DD is 5, she has only until recently has contact centre contact with her dad for most of her childhood. The court decided to progress her contact slowly and eventually it will lead to EOW and half the holidays.
DD is currently having 4 hours of day contact with her father with my father acting as a supervisor and third party.
It is worthy to note that DDs father is a violent abuser who domestically abused me and her until we fled. We've been in court proceedings for the entirety of her life since leaving.
DD is fiercely attached to me and I know I'm that little girls world as she is me. Our bond is so utterly beautiful and unbreakable... she does also love her father and enjoys her time with him and I will say he does create a lot of fun for her during their time together.

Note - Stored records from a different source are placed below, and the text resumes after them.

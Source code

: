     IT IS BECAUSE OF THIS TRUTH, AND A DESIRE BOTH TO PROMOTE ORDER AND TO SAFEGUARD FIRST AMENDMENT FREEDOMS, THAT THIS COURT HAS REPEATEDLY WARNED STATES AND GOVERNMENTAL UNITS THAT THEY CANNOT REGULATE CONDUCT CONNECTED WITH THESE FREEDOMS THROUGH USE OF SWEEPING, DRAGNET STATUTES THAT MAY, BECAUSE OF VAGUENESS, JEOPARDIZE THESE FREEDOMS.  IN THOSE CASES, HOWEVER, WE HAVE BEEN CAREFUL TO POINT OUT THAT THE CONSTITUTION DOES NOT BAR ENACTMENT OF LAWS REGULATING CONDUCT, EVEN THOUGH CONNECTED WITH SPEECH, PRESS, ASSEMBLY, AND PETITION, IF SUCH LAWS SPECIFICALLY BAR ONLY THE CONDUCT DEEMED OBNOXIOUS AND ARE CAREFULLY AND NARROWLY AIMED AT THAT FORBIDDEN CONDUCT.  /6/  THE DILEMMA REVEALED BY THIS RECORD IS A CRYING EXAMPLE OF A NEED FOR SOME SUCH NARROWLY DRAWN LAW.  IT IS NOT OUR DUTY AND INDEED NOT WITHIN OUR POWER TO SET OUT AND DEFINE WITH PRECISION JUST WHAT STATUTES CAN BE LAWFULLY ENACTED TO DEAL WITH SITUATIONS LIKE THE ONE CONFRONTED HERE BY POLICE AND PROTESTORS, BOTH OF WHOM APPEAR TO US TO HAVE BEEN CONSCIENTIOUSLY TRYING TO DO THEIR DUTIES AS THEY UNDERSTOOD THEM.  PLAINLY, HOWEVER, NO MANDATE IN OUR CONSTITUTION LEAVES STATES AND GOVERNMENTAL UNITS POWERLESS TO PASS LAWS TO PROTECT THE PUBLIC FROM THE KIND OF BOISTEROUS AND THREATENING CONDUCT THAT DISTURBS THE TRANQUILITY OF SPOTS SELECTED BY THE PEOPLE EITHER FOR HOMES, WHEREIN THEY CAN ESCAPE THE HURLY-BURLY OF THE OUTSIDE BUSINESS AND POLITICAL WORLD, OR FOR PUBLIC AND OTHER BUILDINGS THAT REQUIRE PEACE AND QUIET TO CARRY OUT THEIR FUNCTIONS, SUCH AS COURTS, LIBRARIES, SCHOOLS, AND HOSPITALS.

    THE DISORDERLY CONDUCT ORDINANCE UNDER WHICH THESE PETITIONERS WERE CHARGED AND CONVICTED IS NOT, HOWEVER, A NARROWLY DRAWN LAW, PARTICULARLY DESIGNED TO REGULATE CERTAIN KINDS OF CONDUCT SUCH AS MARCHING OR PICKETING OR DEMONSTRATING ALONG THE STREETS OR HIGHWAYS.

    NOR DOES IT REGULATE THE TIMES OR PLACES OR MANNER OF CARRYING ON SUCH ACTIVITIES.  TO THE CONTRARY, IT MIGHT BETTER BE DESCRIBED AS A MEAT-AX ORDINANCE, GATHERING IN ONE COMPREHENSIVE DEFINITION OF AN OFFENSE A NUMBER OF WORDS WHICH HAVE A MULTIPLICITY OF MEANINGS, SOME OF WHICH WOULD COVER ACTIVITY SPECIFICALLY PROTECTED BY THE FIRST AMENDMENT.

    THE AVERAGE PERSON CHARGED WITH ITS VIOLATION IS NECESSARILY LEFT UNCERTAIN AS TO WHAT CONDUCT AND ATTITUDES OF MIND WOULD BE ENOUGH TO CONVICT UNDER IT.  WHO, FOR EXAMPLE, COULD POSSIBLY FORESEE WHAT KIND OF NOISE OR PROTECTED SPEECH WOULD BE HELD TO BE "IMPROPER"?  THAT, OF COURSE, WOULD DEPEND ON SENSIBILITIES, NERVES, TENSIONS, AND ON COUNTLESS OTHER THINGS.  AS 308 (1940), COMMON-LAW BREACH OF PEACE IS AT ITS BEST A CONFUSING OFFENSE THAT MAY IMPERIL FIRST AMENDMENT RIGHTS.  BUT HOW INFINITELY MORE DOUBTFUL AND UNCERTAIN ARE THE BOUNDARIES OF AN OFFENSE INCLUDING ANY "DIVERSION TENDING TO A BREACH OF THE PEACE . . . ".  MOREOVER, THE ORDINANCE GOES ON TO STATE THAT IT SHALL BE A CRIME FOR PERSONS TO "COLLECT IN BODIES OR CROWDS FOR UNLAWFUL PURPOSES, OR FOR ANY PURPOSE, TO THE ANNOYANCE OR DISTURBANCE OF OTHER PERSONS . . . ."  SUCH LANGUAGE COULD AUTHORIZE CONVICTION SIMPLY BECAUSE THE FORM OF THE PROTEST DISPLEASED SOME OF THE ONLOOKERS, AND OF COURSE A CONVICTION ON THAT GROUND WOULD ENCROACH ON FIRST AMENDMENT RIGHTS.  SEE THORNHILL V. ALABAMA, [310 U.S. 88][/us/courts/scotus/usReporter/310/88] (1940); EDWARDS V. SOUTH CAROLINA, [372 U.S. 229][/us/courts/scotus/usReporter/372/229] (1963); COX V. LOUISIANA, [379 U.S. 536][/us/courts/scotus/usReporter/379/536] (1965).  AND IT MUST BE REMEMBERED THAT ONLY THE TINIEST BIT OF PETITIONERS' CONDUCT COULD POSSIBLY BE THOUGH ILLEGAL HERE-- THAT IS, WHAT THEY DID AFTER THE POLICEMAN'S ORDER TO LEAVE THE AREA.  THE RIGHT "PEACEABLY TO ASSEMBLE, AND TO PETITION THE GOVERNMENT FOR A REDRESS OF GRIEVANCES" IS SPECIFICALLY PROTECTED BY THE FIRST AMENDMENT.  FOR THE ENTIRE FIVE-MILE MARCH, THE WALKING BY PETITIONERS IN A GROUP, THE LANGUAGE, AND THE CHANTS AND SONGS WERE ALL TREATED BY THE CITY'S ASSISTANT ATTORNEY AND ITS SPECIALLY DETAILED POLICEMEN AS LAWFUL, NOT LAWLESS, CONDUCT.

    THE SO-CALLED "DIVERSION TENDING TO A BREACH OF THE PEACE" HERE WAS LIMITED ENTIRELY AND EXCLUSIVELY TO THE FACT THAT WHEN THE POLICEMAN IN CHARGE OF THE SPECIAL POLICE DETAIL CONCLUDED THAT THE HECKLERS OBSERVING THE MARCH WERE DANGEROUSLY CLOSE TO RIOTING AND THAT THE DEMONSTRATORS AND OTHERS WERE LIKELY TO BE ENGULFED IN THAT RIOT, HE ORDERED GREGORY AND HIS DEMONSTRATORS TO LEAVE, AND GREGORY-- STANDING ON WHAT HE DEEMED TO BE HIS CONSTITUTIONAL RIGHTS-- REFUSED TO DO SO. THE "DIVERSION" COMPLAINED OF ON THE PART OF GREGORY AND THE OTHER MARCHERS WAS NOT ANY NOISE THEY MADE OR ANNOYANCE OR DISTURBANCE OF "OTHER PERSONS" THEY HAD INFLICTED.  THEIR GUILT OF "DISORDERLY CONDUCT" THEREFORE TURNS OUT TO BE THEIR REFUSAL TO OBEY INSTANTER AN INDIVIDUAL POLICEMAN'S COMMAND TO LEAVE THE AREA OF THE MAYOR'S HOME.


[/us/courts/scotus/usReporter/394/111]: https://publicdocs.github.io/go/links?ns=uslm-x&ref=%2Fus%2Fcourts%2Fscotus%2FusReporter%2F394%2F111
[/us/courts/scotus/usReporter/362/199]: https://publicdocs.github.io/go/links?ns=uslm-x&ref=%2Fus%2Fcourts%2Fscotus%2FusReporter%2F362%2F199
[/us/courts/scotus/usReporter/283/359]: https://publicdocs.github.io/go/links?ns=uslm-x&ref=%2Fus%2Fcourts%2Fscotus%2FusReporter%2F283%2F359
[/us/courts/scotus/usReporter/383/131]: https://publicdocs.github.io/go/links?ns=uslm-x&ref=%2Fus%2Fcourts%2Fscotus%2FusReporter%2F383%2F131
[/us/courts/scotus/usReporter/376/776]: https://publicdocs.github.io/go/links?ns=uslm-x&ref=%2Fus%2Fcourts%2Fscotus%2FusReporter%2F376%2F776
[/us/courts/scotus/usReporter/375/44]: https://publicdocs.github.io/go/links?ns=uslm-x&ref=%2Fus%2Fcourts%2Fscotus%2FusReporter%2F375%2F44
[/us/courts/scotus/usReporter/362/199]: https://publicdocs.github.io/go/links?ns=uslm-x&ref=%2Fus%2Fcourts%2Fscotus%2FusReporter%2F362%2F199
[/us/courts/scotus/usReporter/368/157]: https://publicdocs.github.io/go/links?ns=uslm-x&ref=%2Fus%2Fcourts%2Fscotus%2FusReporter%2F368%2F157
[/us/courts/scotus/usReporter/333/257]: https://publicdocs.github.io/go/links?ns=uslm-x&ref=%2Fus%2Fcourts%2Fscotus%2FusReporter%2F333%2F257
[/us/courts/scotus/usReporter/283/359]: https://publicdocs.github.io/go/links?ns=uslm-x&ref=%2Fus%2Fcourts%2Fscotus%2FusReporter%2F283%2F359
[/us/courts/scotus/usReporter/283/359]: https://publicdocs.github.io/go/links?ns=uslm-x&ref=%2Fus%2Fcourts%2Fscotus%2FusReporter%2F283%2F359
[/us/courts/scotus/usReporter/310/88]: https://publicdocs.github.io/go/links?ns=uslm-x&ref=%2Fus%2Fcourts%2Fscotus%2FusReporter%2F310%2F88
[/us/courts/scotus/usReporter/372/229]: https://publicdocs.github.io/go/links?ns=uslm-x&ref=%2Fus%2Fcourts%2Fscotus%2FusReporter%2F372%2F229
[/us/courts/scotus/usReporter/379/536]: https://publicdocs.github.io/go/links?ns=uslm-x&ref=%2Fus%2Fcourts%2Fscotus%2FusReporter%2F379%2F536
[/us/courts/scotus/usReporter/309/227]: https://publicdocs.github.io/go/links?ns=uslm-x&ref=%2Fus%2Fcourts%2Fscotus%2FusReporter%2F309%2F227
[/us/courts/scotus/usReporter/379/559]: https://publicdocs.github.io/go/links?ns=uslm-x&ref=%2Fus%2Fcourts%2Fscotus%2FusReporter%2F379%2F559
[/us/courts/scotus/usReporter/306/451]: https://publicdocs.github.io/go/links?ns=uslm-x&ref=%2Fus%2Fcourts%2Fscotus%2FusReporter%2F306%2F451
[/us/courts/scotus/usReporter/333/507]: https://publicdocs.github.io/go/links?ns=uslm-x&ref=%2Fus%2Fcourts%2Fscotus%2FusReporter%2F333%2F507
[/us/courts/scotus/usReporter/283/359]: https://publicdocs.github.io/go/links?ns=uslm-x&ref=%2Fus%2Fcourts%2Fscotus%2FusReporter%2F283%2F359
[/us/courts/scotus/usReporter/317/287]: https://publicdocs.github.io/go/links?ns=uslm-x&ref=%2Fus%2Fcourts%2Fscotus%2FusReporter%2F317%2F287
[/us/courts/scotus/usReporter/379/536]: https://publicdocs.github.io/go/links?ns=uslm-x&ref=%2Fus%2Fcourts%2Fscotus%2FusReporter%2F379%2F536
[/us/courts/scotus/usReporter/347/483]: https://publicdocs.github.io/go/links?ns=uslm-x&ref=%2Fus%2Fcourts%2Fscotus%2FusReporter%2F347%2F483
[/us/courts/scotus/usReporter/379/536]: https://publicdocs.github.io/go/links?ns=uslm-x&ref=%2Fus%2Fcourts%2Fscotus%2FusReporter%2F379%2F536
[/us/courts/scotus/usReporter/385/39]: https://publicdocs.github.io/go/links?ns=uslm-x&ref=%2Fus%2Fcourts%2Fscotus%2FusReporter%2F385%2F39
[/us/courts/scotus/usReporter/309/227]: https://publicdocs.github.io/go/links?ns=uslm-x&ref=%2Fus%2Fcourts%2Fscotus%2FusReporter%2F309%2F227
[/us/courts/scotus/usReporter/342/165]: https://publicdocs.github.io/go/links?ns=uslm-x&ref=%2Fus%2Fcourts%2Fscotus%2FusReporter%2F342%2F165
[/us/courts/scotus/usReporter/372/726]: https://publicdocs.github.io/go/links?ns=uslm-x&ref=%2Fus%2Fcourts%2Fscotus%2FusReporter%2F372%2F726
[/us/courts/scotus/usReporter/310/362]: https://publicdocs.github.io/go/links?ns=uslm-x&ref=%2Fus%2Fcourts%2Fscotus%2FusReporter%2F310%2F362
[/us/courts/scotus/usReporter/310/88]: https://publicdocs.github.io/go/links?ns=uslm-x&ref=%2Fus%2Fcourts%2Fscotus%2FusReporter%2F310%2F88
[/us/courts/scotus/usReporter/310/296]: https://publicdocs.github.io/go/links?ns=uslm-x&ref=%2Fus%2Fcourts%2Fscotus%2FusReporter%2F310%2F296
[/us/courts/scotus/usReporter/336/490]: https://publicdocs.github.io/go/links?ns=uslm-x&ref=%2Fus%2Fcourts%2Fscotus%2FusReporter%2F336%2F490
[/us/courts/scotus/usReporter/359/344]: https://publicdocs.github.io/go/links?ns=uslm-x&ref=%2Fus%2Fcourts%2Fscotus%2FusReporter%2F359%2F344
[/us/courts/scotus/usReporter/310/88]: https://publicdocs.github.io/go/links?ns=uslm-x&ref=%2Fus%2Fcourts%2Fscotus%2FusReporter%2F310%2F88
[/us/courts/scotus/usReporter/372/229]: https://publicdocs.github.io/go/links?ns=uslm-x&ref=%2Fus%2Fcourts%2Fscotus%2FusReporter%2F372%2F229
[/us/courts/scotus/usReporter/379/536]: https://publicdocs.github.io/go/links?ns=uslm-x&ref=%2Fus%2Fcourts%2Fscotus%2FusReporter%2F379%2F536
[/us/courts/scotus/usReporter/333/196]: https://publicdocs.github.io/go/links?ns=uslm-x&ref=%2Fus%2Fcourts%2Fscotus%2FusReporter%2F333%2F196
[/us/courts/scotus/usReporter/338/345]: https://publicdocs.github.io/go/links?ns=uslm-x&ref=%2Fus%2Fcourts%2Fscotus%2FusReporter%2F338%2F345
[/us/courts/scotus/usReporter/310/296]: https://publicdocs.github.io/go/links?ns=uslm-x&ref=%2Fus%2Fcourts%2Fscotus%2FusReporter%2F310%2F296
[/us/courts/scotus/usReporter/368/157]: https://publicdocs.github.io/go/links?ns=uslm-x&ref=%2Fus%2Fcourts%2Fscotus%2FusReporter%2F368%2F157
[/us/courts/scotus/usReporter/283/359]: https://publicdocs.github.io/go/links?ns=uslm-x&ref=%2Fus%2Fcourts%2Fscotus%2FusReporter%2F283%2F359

DD is on her fourth session of the progressed contact.... after each session she's returned telling me the same thing.. it is also important to note DD always tells me the truth, when she's done something naughty at school, when she's broken something, when someone's said something to her at school... so I have every reason to believe her.
DD tells me her father keeps telling her not to call me "my mummy". She's returned from contact this week telling me she called me my mummy and he got annoyed at her and told her to stop it and she cried..
I told DD she can call me anything she likes and asked her how she felt when daddy said that. She said it made her feel sad and that's what she wants to continue calling me. I told her she doesn't have to listen to comments like that and thanked her for telling me.
Her father is jealous. Jealous of the bond we have and that she can't switch off from me when she's with him. I have no doubt in my mind he will make every effort to alienate her from me, I can't see that happening as she's completely attached to me, but its frightening to think he would say these things to a 5 year old and I can't even imagine how it makes her feel, like she's done something wrong.
Please give me some guidance how to tackle this as I don't want DD to feel she's in-between us.